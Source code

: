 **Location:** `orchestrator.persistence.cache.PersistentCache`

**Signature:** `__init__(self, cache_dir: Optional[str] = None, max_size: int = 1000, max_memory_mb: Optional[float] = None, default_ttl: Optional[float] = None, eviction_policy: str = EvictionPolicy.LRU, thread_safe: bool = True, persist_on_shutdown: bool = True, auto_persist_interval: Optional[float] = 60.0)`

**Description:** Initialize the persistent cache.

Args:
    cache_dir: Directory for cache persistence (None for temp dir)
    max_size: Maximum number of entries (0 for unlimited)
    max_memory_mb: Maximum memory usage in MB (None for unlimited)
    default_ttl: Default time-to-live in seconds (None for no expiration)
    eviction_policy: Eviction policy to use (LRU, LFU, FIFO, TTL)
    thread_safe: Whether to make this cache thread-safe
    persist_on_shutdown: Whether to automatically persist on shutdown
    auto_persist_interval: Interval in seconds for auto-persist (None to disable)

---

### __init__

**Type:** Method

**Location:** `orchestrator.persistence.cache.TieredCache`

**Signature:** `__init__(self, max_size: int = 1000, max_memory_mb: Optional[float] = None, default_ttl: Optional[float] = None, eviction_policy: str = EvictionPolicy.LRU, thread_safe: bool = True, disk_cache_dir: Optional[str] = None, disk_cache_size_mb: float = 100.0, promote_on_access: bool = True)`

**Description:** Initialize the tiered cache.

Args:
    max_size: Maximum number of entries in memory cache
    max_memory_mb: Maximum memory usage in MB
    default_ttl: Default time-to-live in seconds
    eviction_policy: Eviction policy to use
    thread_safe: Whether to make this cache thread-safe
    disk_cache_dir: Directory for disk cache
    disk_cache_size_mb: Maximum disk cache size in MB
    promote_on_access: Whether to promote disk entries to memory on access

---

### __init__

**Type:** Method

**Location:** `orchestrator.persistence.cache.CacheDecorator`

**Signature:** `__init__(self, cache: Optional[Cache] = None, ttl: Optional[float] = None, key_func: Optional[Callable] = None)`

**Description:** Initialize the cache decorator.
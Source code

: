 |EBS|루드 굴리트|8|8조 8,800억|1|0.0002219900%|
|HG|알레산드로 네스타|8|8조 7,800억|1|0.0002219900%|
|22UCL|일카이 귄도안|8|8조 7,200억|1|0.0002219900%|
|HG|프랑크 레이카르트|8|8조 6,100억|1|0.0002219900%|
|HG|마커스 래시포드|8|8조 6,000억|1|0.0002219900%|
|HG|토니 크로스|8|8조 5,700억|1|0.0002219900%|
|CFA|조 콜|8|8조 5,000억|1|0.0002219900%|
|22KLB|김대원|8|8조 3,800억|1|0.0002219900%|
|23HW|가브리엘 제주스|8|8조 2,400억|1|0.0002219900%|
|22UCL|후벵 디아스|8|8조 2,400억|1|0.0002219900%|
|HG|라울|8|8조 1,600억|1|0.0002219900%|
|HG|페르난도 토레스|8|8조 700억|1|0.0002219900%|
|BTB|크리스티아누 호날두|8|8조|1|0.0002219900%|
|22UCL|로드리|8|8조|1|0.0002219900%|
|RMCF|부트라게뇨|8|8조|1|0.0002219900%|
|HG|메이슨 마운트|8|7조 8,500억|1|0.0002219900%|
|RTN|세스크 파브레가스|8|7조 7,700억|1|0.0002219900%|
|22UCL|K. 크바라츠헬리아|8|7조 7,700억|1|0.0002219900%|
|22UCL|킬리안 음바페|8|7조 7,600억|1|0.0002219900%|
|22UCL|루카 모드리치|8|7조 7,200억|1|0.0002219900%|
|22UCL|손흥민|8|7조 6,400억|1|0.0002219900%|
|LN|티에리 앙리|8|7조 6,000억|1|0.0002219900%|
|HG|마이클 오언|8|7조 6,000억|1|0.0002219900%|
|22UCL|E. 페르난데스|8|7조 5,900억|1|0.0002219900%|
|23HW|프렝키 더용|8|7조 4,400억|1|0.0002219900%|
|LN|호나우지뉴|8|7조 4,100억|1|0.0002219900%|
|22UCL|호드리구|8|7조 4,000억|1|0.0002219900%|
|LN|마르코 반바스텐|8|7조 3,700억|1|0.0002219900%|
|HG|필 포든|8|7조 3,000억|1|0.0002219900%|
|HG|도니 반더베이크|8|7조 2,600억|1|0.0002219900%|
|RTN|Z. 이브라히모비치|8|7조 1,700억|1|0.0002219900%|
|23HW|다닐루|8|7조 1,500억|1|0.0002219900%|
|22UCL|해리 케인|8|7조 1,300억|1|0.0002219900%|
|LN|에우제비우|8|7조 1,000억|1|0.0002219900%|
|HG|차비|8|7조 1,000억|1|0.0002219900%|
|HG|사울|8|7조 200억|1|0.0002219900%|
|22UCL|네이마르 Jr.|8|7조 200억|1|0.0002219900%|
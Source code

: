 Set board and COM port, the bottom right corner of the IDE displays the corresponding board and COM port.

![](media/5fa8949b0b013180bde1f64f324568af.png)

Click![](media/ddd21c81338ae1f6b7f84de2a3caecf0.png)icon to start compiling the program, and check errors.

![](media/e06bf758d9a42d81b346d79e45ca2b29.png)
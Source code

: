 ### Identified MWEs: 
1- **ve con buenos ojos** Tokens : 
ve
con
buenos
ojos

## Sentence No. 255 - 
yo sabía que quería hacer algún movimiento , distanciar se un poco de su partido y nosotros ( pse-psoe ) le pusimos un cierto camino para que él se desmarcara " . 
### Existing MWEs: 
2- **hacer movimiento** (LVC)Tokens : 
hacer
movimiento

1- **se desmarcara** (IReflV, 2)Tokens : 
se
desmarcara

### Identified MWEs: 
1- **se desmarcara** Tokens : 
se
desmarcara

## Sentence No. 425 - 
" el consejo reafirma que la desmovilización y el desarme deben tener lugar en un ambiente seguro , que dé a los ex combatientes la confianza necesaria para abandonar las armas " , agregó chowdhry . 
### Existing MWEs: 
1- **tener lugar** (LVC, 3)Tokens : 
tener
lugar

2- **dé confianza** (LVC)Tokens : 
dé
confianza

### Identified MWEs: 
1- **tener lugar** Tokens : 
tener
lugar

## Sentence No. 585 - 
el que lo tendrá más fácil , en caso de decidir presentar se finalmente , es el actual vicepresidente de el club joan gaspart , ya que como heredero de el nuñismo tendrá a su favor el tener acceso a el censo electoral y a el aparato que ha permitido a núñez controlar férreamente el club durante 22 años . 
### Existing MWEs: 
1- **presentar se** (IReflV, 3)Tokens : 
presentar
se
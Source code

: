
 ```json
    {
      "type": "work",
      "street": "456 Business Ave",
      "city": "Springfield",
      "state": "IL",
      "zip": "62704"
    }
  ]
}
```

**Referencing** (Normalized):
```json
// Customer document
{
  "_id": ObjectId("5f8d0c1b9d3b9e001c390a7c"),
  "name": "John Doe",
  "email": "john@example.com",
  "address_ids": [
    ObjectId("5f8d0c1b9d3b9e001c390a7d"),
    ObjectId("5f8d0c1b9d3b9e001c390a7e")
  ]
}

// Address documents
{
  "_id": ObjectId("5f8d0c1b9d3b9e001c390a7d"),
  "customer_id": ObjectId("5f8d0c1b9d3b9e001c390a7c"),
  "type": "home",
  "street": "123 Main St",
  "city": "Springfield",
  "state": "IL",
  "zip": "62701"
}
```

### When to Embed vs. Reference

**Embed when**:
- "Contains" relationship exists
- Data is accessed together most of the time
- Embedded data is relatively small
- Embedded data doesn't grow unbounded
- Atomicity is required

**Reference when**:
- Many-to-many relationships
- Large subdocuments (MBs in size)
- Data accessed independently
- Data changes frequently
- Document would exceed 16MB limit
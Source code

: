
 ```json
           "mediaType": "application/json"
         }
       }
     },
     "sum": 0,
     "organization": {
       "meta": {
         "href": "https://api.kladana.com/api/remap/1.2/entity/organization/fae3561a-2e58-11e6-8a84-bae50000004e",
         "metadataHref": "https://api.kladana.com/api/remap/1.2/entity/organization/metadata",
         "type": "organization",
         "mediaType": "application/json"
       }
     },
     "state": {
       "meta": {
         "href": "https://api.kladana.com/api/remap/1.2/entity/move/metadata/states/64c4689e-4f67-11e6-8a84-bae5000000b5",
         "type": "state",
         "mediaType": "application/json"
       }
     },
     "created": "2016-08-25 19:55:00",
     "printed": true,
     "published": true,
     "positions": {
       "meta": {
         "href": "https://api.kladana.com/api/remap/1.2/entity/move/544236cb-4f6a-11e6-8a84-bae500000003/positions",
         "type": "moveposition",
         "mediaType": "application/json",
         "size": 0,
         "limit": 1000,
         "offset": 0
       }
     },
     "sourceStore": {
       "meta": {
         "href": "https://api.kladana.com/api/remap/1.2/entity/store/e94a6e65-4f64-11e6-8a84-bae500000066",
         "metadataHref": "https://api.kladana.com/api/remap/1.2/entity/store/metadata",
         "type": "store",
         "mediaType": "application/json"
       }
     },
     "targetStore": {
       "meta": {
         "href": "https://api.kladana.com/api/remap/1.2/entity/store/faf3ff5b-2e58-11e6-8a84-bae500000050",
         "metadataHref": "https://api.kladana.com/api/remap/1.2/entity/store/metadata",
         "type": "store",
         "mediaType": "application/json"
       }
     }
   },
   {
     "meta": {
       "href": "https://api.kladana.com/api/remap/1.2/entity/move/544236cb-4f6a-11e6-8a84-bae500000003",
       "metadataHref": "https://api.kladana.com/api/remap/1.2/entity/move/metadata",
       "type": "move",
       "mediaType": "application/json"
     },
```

- [What to do]
Once you reach the line containing "default_ttl: Default time-to-live in seconds (None", include it and stop; until then, reproduce each line of the listing from its start exactly.

- [Result of this task]
Source code

: **Location:** `orchestrator.persistence.cache.PersistentCache`

**Signature:** `__init__(self, cache_dir: Optional[str] = None, max_size: int = 1000, max_memory_mb: Optional[float] = None, default_ttl: Optional[float] = None, eviction_policy: str = EvictionPolicy.LRU, thread_safe: bool = True, persist_on_shutdown: bool = True, auto_persist_interval: Optional[float] = 60.0)`

**Description:** Initialize the persistent cache.

Args:
    cache_dir: Directory for cache persistence (None for temp dir)
    max_size: Maximum number of entries (0 for unlimited)
    max_memory_mb: Maximum memory usage in MB (None for unlimited)
    default_ttl: Default time-to-live in seconds (None for no expiration)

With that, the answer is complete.